Ogni seo esibiva – o meglio nascondeva – la sua matrice di link studiata nel dettaglio per sostenere l’ossatura del network: A linka B, B linka C, C linka pinco pallino e tutti insieme – in un modo o nell’altro, linkano e/o ‘spingono’ il sito X, che poi normalmente è l’unico che si vuole rendere visibile nelle principali serp.

Scommetto che ancora moltissimi sarebbero disposti ad accapigliarsi per stabilire quale matrice sia la più remunerativa, se non fosse che nel frattempo i filtri utilizzati da Google per riconoscere le matrici di link da network sono talmente evoluti che l’unica matrice realmente ‘buona’ – cioè apparentemente non artificiale o artificiosa – sarebbe quella che evita totalmente di sembrare semanticamente coerente con le logiche di strutturazione di significato che un netword di domini dovrebbe rispettare.

Vale a dire che oggi solo una matrice realmente anomica potrebbe simulare vera popolarità senza essere riconosciuta come tale; al contario qualsiasi schema di linking precostituito e propagato ad arte rischia di essere prima o poi individuato, specie se questo viene proposto all’interno di un network di domini keyword-rich chiaramente ricollegabili l’un l’altro.

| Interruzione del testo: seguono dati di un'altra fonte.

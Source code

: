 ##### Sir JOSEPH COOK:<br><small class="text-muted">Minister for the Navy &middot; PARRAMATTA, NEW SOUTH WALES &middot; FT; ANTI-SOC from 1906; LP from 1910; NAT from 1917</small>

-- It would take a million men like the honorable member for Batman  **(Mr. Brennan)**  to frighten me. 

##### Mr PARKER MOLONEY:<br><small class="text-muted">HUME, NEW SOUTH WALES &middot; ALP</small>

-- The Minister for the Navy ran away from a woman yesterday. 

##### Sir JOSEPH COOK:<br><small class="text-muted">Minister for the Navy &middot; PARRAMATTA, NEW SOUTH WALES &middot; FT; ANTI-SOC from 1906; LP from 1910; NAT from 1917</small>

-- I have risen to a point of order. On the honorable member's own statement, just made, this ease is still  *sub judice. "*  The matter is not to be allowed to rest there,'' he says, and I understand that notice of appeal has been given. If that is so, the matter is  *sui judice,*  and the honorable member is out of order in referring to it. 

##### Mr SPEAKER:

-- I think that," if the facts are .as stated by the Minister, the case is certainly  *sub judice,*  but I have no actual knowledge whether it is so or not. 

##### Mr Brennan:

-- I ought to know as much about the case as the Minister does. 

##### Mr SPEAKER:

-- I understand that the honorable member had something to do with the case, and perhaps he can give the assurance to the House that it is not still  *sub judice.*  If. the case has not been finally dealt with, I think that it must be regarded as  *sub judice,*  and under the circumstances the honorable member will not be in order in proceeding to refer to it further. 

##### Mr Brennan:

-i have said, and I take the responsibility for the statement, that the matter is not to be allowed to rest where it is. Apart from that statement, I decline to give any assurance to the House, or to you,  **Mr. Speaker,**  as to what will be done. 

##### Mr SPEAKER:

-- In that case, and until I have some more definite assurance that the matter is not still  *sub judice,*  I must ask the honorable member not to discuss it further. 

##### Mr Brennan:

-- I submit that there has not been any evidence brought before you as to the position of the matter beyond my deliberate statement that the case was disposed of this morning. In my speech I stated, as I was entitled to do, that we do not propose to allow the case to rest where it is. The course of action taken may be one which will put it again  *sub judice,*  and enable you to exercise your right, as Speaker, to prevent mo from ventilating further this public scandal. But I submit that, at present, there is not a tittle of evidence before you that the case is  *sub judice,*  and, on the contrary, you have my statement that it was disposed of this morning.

Non pretendo di convincere i fedelissimi delle matrici di link o dei network di mini-siti: quello che si vuole far passare è che oggi allestire seriamente un network di domini a fini seo è un’operazione assai più dispendiosa che in passato, e al di là delle interpretazioni ‘scolastiche’ andrebbe sempre valutato l’effettivo rapporto costi/benefici che tale allestimento potrebbe generare.

Quello che vedo è che ormai anche le agenzie più attrezzate faticano ad allestire network realmente funzionanti, e quando riescono è sempre attraverso un cospicuo investimento in termini di risorse umane, di tempo e di denaro, in definitiva.

Ritengo pertanto legittima la mia provocazione ai colleghi più tradizionalisti: e se non fosse diventata ora di investire tutte le risorse buone sul vero sito in fase di lancio, risparmiando tante inutili pagine web e tanti orridi domini?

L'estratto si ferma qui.